いつも二人で
――それにしても、逝くのが早過ぎだよ、君は……
後悔の思いとともに、今夜も妻の遺影の前にカクテルを供える。
酒好きの妻と下戸の僕。妻は社交的で、僕は内向的。
何もかもが逆の凸凹カップルだったけれど夫婦仲はよかったと思う。
僕は、妻のやりたいようにやらせてあげるのが愛情だとばかり思っていたので、妻の幅広い交遊やそれにともなう深酒も、彼女の自由にさせていた。

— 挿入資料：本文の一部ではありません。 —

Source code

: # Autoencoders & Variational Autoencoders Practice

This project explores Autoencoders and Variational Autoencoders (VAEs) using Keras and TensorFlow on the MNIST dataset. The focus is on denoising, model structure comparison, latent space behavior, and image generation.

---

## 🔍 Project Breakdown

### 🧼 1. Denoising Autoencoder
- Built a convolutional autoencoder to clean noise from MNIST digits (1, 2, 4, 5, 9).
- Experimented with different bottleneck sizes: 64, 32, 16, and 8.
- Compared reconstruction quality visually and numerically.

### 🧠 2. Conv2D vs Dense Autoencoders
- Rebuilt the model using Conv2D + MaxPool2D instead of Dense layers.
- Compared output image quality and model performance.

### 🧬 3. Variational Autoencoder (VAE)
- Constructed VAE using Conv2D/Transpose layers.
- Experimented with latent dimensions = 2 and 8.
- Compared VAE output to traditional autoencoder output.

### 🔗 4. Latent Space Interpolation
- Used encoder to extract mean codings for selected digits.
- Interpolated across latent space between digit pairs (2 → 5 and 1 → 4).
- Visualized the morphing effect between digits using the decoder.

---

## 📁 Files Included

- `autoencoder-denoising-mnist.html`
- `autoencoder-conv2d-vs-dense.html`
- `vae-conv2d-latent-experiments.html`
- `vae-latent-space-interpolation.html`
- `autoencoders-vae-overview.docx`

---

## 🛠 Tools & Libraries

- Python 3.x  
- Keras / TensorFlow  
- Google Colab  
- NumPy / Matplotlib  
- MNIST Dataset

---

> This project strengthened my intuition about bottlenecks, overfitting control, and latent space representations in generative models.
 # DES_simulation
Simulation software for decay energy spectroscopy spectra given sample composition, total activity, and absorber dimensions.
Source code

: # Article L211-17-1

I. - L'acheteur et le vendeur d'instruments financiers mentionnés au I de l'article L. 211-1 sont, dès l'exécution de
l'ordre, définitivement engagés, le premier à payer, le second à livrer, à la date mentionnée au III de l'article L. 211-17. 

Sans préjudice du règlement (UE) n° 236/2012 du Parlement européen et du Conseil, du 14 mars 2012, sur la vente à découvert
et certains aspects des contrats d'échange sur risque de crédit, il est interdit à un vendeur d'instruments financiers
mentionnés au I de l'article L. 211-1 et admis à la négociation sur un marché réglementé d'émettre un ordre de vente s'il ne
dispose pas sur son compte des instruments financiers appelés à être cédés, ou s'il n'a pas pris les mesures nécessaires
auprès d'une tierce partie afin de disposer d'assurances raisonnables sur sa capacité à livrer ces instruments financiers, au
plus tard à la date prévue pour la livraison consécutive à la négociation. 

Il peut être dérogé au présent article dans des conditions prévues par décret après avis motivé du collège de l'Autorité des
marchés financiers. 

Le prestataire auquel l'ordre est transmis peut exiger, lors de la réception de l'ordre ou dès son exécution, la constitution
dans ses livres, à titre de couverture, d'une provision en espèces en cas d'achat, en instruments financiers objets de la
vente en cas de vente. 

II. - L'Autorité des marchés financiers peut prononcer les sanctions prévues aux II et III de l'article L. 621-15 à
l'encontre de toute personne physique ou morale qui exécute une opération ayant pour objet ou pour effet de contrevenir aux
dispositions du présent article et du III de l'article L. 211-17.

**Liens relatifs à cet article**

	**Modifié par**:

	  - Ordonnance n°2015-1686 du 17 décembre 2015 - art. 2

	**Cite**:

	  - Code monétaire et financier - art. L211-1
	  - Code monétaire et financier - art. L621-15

しかし結果的にはそれがよくなかった。妻は友達との飲み会の帰り道、ひとりで転び、打ちどころが悪くて亡くなってしまった。
ひと月半前のことだ。
僕が作れるカクテルは、簡単なやつ五種類くらいだ。自分でお酒を飲まないせいもあって、どれもまだ上手とは言えない。
このサイドカーというカクテルにしたって、ブランデーとホワイト・キュラソーにレモンジュースを混ぜただけの誰でも作れる物だ。

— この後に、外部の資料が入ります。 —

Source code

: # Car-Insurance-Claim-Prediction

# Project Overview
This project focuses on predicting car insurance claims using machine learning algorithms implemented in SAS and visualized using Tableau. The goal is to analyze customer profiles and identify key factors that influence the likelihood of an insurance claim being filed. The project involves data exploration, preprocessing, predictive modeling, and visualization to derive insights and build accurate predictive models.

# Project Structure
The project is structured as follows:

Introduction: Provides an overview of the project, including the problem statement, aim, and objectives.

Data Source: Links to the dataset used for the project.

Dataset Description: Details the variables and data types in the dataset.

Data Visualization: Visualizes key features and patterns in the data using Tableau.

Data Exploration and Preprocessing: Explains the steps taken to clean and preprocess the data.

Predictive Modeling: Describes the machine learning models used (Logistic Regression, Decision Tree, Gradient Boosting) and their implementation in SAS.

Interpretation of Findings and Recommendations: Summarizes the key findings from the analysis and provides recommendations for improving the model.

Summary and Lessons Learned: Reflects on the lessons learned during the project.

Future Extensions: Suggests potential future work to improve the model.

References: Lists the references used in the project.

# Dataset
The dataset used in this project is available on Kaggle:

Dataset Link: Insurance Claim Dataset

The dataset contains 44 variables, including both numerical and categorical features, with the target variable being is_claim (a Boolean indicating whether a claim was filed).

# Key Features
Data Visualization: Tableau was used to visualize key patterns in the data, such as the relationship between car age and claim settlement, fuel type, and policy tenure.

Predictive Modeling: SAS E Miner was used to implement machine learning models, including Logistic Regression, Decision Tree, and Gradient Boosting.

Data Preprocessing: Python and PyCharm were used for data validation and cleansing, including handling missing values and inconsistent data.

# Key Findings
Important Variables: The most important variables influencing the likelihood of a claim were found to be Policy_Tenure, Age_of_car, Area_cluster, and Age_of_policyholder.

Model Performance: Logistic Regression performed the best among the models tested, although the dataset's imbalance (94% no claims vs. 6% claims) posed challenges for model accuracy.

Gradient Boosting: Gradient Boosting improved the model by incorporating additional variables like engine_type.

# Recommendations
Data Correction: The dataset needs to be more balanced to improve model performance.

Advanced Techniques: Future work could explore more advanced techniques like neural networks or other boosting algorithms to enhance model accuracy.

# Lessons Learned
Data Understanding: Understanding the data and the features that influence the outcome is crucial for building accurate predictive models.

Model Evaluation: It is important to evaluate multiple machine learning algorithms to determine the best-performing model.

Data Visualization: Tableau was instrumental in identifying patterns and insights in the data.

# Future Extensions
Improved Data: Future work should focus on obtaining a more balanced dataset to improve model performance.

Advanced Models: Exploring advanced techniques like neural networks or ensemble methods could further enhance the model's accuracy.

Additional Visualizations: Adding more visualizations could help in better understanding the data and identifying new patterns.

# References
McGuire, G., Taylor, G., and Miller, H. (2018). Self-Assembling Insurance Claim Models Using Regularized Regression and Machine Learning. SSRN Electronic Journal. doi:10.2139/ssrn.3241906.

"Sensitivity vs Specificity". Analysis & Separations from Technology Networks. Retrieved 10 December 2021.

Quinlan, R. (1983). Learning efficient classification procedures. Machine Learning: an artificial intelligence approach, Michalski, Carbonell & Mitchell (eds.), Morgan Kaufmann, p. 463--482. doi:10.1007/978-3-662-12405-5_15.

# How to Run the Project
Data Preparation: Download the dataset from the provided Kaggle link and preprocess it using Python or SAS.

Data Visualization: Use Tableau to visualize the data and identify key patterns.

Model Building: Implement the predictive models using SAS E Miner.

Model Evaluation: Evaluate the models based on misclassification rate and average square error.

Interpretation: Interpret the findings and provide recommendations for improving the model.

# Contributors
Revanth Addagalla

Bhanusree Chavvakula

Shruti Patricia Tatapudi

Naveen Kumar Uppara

それでも生前の妻は「旦那の作るカクテルはまた格別だよねぇ」とグラスを両手でささげ持って、だいじそうに飲んでくれていた。
そういえば妻ときたら、僕と付き合い始めの頃はお酒に弱いふりをしていたのに、だんだん仲が深まるにつれて本性を出してきたのだった。
結婚後などは、一緒にバーに行くと僕にだけ強いお酒を頼ませておいて、自分は決まって女の子っぽい甘いカクテルを頼み、最後には「仕方ないなあ」という顔をして、下戸の僕のぶんまで全部飲んでしまうのだ。
見栄っ張りで、図々しくて、ちゃっかりしてて、でもそれがたまらなく可愛くて……。
そんな想い出に浸って目を閉じていた数瞬のうちに、グラスに注がれていた液体が一滴残らず消えていた。
――え? なんで……?
「ふふっ、天使の分け前よ」
顔を上げると目の前に懐かしい面影のひとがふんわりと浮かんでいた。
そいつは空のグラスを振ってにやにや笑っている。
――ああ、死んでからも変わらない、この図々しさは、間違いなく……
僕は目からこぼれ落ちそうになるものをこらえ、わざとため息をつく。
「少なくとも『天使』ではないよね?」
「失礼ねぇ。『天使みたいに可愛いよ』って言ってくれたの、もう忘れたの? 天使じゃなくても『名誉天使』よ」
「もしかして、お酒を飲み足りなくて戻ってきたの?」
「馬鹿ねぇ。あなたが寂しがってるかと思って」
「寂しがってなんか、いないよ」
「あら、この『サイドカー』のカクテル言葉、なんだっけ?」
「う……」
「ほらほら」
「――『いつも二人で』?」
「いつも二人で」
妻が勝ち誇ったような顔でほほ笑んだ。
――悔しいけど、しばらくは再婚できそうもないな。